Con el deterioro del mercado laboral, la persistencia de programas vitalicios tiene un costado fiscal que es la demanda creciente de recursos, porque quienes están en ellos y los administradores privados de estos programas –verdaderas pymes que se encargan de perpetuar el sistema– demandan ingresos indexados. ¿Cómo se sale de un sistema que se fue extendiendo desde inicios de los 90, explotó a partir de 2002 y se consolidó con un diseño clientelar en los últimos 15 años?

Lo primero es lo básico: los propios proyectos oficiales (incluyendo el del diputado Sergio Massa) reconocen que las condiciones de contratación laboral frenan el crecimiento del empleo. De otra forma no pondrían como cuestión central la reducción de impuestos al trabajo y, complementario con ello, no borrarían de un plumazo las enormes penalidades que se impusieron en su momento a la contratación informal. El error consiste en creer que los problemas desaparecen con establecer estas excepciones, mientras en el caso general persisten castigos de corte islámico, con una justicia laboral inclinada a extorsionar al empleador.

Por lo tanto, la primera cuestión –más que apresurarse a bajar impuestos, a menos que sea en forma permanente para nuevos trabajadores– es definir bajas de costos permanentes. Y para ello es imprescindible producir reformas en los procedimientos laborales que impidan mecanismos extorsivos de cualquier tipo y de cualquier lado (de los empleadores, los trabajadores y sus representantes y de la justicia laboral).

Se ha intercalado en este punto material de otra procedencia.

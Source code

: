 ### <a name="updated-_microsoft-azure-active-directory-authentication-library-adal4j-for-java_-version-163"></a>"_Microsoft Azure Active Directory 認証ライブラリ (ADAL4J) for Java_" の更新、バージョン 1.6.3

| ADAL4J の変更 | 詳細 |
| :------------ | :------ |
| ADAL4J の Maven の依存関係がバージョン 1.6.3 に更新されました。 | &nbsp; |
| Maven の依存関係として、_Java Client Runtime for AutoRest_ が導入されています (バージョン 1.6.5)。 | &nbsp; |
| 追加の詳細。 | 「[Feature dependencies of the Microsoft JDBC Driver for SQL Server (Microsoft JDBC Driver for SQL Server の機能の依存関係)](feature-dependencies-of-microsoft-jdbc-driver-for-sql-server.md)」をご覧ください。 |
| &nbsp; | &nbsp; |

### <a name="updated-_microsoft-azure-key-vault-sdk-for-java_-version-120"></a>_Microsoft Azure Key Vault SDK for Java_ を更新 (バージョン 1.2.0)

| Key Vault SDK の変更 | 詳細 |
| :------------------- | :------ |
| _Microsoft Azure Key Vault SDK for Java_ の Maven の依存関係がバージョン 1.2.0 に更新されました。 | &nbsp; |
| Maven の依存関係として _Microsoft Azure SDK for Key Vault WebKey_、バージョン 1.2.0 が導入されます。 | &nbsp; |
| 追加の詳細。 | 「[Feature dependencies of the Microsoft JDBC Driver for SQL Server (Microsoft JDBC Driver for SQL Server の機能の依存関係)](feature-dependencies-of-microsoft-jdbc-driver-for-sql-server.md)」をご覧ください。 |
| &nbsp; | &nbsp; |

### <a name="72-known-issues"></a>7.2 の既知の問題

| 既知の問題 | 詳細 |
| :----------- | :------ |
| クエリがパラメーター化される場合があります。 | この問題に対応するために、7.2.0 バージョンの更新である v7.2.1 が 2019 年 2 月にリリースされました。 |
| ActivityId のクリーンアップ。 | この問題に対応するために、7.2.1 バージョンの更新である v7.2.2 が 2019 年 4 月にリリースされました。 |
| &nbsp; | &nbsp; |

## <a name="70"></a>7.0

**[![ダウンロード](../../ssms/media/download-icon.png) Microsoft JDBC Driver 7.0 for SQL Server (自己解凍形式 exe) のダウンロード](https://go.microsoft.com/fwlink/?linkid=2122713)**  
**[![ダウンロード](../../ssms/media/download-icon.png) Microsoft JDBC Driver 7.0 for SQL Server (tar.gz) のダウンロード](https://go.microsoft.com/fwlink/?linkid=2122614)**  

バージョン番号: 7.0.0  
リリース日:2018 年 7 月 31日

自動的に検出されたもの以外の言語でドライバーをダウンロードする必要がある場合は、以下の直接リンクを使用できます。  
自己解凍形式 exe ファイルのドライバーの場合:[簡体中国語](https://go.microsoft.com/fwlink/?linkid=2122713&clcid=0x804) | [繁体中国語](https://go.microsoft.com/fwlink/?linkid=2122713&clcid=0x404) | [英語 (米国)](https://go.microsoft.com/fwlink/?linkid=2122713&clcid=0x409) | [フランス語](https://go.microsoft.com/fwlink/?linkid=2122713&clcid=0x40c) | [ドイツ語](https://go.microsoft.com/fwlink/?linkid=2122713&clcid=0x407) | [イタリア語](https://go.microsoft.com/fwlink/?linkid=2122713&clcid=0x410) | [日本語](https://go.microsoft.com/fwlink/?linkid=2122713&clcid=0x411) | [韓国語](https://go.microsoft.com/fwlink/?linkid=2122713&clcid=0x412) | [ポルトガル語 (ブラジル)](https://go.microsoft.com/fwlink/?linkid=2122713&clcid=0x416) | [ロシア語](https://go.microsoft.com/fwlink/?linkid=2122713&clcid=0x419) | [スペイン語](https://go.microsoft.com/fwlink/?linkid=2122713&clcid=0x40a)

Como parte de este primer punto general debe restablecerse el ambiente de negocios. Ello incluye las muy necesarias reformas macro y microeconómicas imprescindibles para estabilizar la economía argentina, con un marco apropiado para el ahorro y la inversión. En el mercado de trabajo se debe abandonar la práctica de aumentar los costos de despido o, directamente, prohibir el despido cada vez que la economía entra en recesión, porque con ello se limita la recuperación del empleo durante la expansión. Los números que provee el Ministerio de Trabajo muestran que tras el fuerte rebote de actividad económica en 2021 la tasa de contratación de empleo formal, lejos de crecer con fuerza como en los rebotes cíclicos, crece a un ritmo cercano al de una recesión.

Un segundo aspecto a tener en cuenta es que la población que estuvo fuera del mercado laboral por años debe insertarse en un ambiente en el que carece de experiencia. Este es un aspecto complejo del problema y debería recurrirse a la experiencia de países que acompañan a las familias para lograr que la incorporación al mercado laboral resulte exitosa. Ello requiere personal muy calificado del lado de los funcionarios públicos y/o centros de apoyo, que operen en forma estrictamente profesional.

Todas las reformas por el lado de la demanda son necesarias para crear condiciones estables que favorezcan un aumento de la contratación laboral formal –acotar costos de litigiosidad, bajar costos impositivos y favorecer aumentos de productividad– y aun puedan favorecer el trabajo informal, que siempre resultará infinitamente superior al subsidio vitalicio. La formalización de la población que hoy realiza trabajos informales no será exitosa por la vía de decretar que todos son formales: requiere un poco más de inteligencia de parte de los legisladores, que deberán explorar de qué forma se facilita que las empresas puedan aumentar su productividad.

Eso requiere estabilidad macroeconómica, apertura, estabilidad financiera, regulación estable y procompetitiva, y desterrar formas extorsivas de resolución de controversias. Requiere inteligencia en el manejo macroeconómico de corto plazo. ¿Alguien se detuvo a pensar que simultáneamente con la recuperación de empleo que propone el proyecto de reconversión de planes se congelan precios, deprimiendo la inversión (y el empleo) y se busca forzar aumentos de salarios (aumentando los costos laborales)? En ese contexto, el empleo formal probablemente caerá, independientemente del proyecto de los Diputados.